• **Problem**
Look below for the line with "SetVid sets Vid field to given value.", then give it again exactly, along with every line that comes after it, the final line included.

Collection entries
========
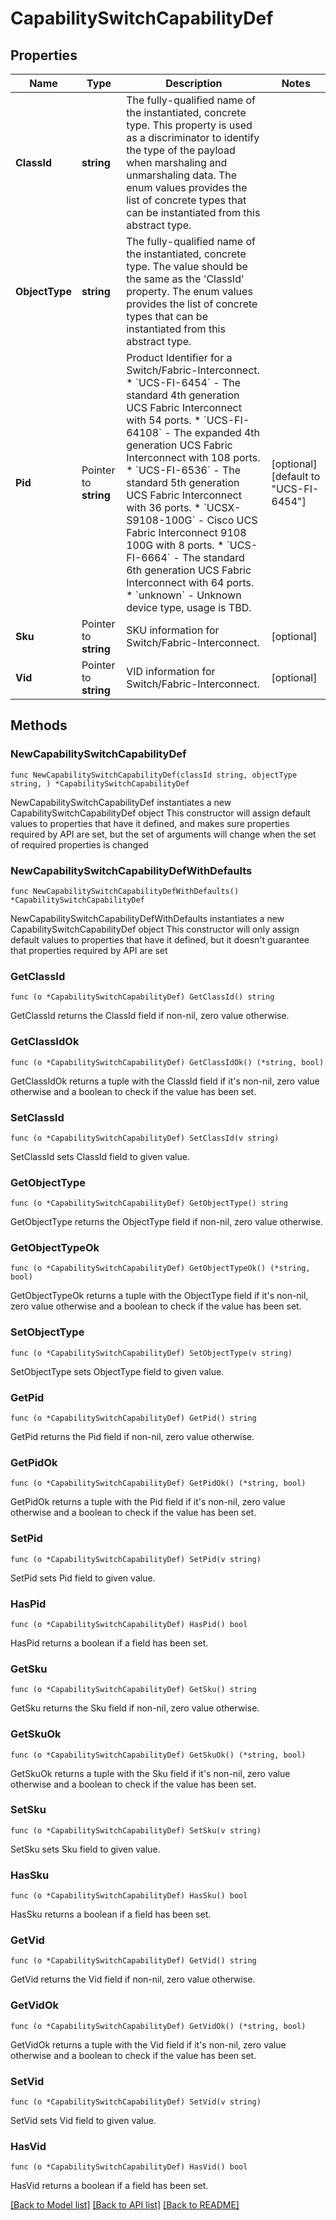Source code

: # CapabilitySwitchCapabilityDef

## Properties

Name | Type | Description | Notes
------------ | ------------- | ------------- | -------------
**ClassId** | **string** | The fully-qualified name of the instantiated, concrete type. This property is used as a discriminator to identify the type of the payload when marshaling and unmarshaling data. The enum values provides the list of concrete types that can be instantiated from this abstract type. | 
**ObjectType** | **string** | The fully-qualified name of the instantiated, concrete type. The value should be the same as the &#39;ClassId&#39; property. The enum values provides the list of concrete types that can be instantiated from this abstract type. | 
**Pid** | Pointer to **string** | Product Identifier for a Switch/Fabric-Interconnect. * &#x60;UCS-FI-6454&#x60; - The standard 4th generation UCS Fabric Interconnect with 54 ports. * &#x60;UCS-FI-64108&#x60; - The expanded 4th generation UCS Fabric Interconnect with 108 ports. * &#x60;UCS-FI-6536&#x60; - The standard 5th generation UCS Fabric Interconnect with 36 ports. * &#x60;UCSX-S9108-100G&#x60; - Cisco UCS Fabric Interconnect 9108 100G with 8 ports. * &#x60;UCS-FI-6664&#x60; - The standard 6th generation UCS Fabric Interconnect with 64 ports. * &#x60;unknown&#x60; - Unknown device type, usage is TBD. | [optional] [default to "UCS-FI-6454"]
**Sku** | Pointer to **string** | SKU information for Switch/Fabric-Interconnect. | [optional] 
**Vid** | Pointer to **string** | VID information for Switch/Fabric-Interconnect. | [optional] 

## Methods

### NewCapabilitySwitchCapabilityDef

`func NewCapabilitySwitchCapabilityDef(classId string, objectType string, ) *CapabilitySwitchCapabilityDef`

NewCapabilitySwitchCapabilityDef instantiates a new CapabilitySwitchCapabilityDef object
This constructor will assign default values to properties that have it defined,
and makes sure properties required by API are set, but the set of arguments
will change when the set of required properties is changed

### NewCapabilitySwitchCapabilityDefWithDefaults

`func NewCapabilitySwitchCapabilityDefWithDefaults() *CapabilitySwitchCapabilityDef`

NewCapabilitySwitchCapabilityDefWithDefaults instantiates a new CapabilitySwitchCapabilityDef object
This constructor will only assign default values to properties that have it defined,
but it doesn't guarantee that properties required by API are set

### GetClassId

`func (o *CapabilitySwitchCapabilityDef) GetClassId() string`

GetClassId returns the ClassId field if non-nil, zero value otherwise.

### GetClassIdOk

`func (o *CapabilitySwitchCapabilityDef) GetClassIdOk() (*string, bool)`

GetClassIdOk returns a tuple with the ClassId field if it's non-nil, zero value otherwise
and a boolean to check if the value has been set.

### SetClassId

`func (o *CapabilitySwitchCapabilityDef) SetClassId(v string)`

SetClassId sets ClassId field to given value.


### GetObjectType

`func (o *CapabilitySwitchCapabilityDef) GetObjectType() string`

GetObjectType returns the ObjectType field if non-nil, zero value otherwise.

### GetObjectTypeOk

`func (o *CapabilitySwitchCapabilityDef) GetObjectTypeOk() (*string, bool)`

GetObjectTypeOk returns a tuple with the ObjectType field if it's non-nil, zero value otherwise
and a boolean to check if the value has been set.

### SetObjectType

`func (o *CapabilitySwitchCapabilityDef) SetObjectType(v string)`

SetObjectType sets ObjectType field to given value.


### GetPid

`func (o *CapabilitySwitchCapabilityDef) GetPid() string`

GetPid returns the Pid field if non-nil, zero value otherwise.

### GetPidOk

`func (o *CapabilitySwitchCapabilityDef) GetPidOk() (*string, bool)`

GetPidOk returns a tuple with the Pid field if it's non-nil, zero value otherwise
and a boolean to check if the value has been set.

### SetPid

`func (o *CapabilitySwitchCapabilityDef) SetPid(v string)`

SetPid sets Pid field to given value.

### HasPid

`func (o *CapabilitySwitchCapabilityDef) HasPid() bool`

HasPid returns a boolean if a field has been set.

### GetSku

`func (o *CapabilitySwitchCapabilityDef) GetSku() string`

GetSku returns the Sku field if non-nil, zero value otherwise.

### GetSkuOk

`func (o *CapabilitySwitchCapabilityDef) GetSkuOk() (*string, bool)`

GetSkuOk returns a tuple with the Sku field if it's non-nil, zero value otherwise
and a boolean to check if the value has been set.

### SetSku

`func (o *CapabilitySwitchCapabilityDef) SetSku(v string)`

SetSku sets Sku field to given value.

### HasSku

`func (o *CapabilitySwitchCapabilityDef) HasSku() bool`

HasSku returns a boolean if a field has been set.

### GetVid

`func (o *CapabilitySwitchCapabilityDef) GetVid() string`

GetVid returns the Vid field if non-nil, zero value otherwise.

### GetVidOk

`func (o *CapabilitySwitchCapabilityDef) GetVidOk() (*string, bool)`

GetVidOk returns a tuple with the Vid field if it's non-nil, zero value otherwise
and a boolean to check if the value has been set.

### SetVid

`func (o *CapabilitySwitchCapabilityDef) SetVid(v string)`

SetVid sets Vid field to given value.

### HasVid

`func (o *CapabilitySwitchCapabilityDef) HasVid() bool`

HasVid returns a boolean if a field has been set.


[[Back to Model list]](../README.md#documentation-for-models) [[Back to API list]](../README.md#documentation-for-api-endpoints) [[Back to README]](../README.md)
========
• **Solved exercise**
SetVid sets Vid field to given value.

### HasVid

`func (o *CapabilitySwitchCapabilityDef) HasVid() bool`

HasVid returns a boolean if a field has been set.


[[Back to Model list]](../README.md#documentation-for-models) [[Back to API list]](../README.md#documentation-for-api-endpoints) [[Back to README]](../README.md)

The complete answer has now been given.